Increase in percentage of those who attempted to quit at follow-up versus before ban implementation
MONDAY, March 5, 2018 (HealthDay News) — Implementation of a ban on menthol cigarettes results in an increase in those attempting to quit, and an increase in use of other flavored tobacco or electronic-cigarette use, according to a study published online March 5 in JAMA Internal Medicine.
Michael Chaiton, Ph.D., from the Ontario Tobacco Research Unit in Canada, and colleagues recruited 325 past-month smokers from Sept. 12 through Dec. 21, 2016. Participants were contacted for follow-up beginning one month after implementation of the menthol cigarette ban (Jan. 1, 2017) through an online survey (206 were recontacted).

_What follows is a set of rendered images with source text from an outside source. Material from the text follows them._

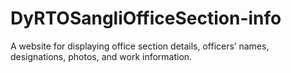 # DyRTOSangliOfficeSection-info
A website for displaying office section details, officers’ names, designations, photos, and work information.
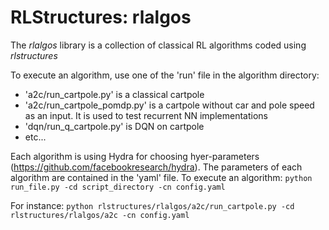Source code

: # RLStructures: rlalgos

The *rlalgos* library is a collection of classical RL algorithms coded using *rlstructures*

To execute an algorithm, use one of the 'run' file in the algorithm directory:
* 'a2c/run_cartpole.py' is a classical cartpole
* 'a2c/run_cartpole_pomdp.py' is a cartpole without car and pole speed as an input. It is used to test recurrent NN implementations
* 'dqn/run_q_cartpole.py' is DQN on cartpole
* etc...


Each algorithm is using Hydra for choosing hyer-parameters (https://github.com/facebookresearch/hydra). The parameters of each algorithm are contained in the 'yaml' file. To execute an algorithm: `python run_file.py -cd script_directory -cn config.yaml`

For instance: `python rlstructures/rlalgos/a2c/run_cartpole.py -cd rlstructures/rlalgos/a2c -cn config.yaml`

The researchers found that before the ban, 59.7 percent of menthol smokers said that they would switch to or only use nonmenthol cigarettes; at follow-up, only 28.2 percent had done so. In contrast, 29.1 percent attempted to quit at follow-up, compared with 14.5 percent who intended to do so before the ban. Compared with pre-ban plans (5.8 percent), a larger proportion (29.1 percent) reported using other flavored tobacco or e-cigarette products. Participants were less likely to anticipate using other flavored products after the ban. Of those who made a quit attempt, 80.0 percent of those who primarily smoked menthol cigarettes at baseline versus 25.6 percent of those who smoked menthol cigarettes only occasionally suggested that the ban affected their decision to quit.
“The initial results suggest that removing menthol tobacco from the market is a feasible strategy that may influence cessation behavior,” the authors write.
One author served as a paid consultant in litigation against the tobacco industry, and is named on a patent application for a device that measures the puffing behavior of electronic cigarette users.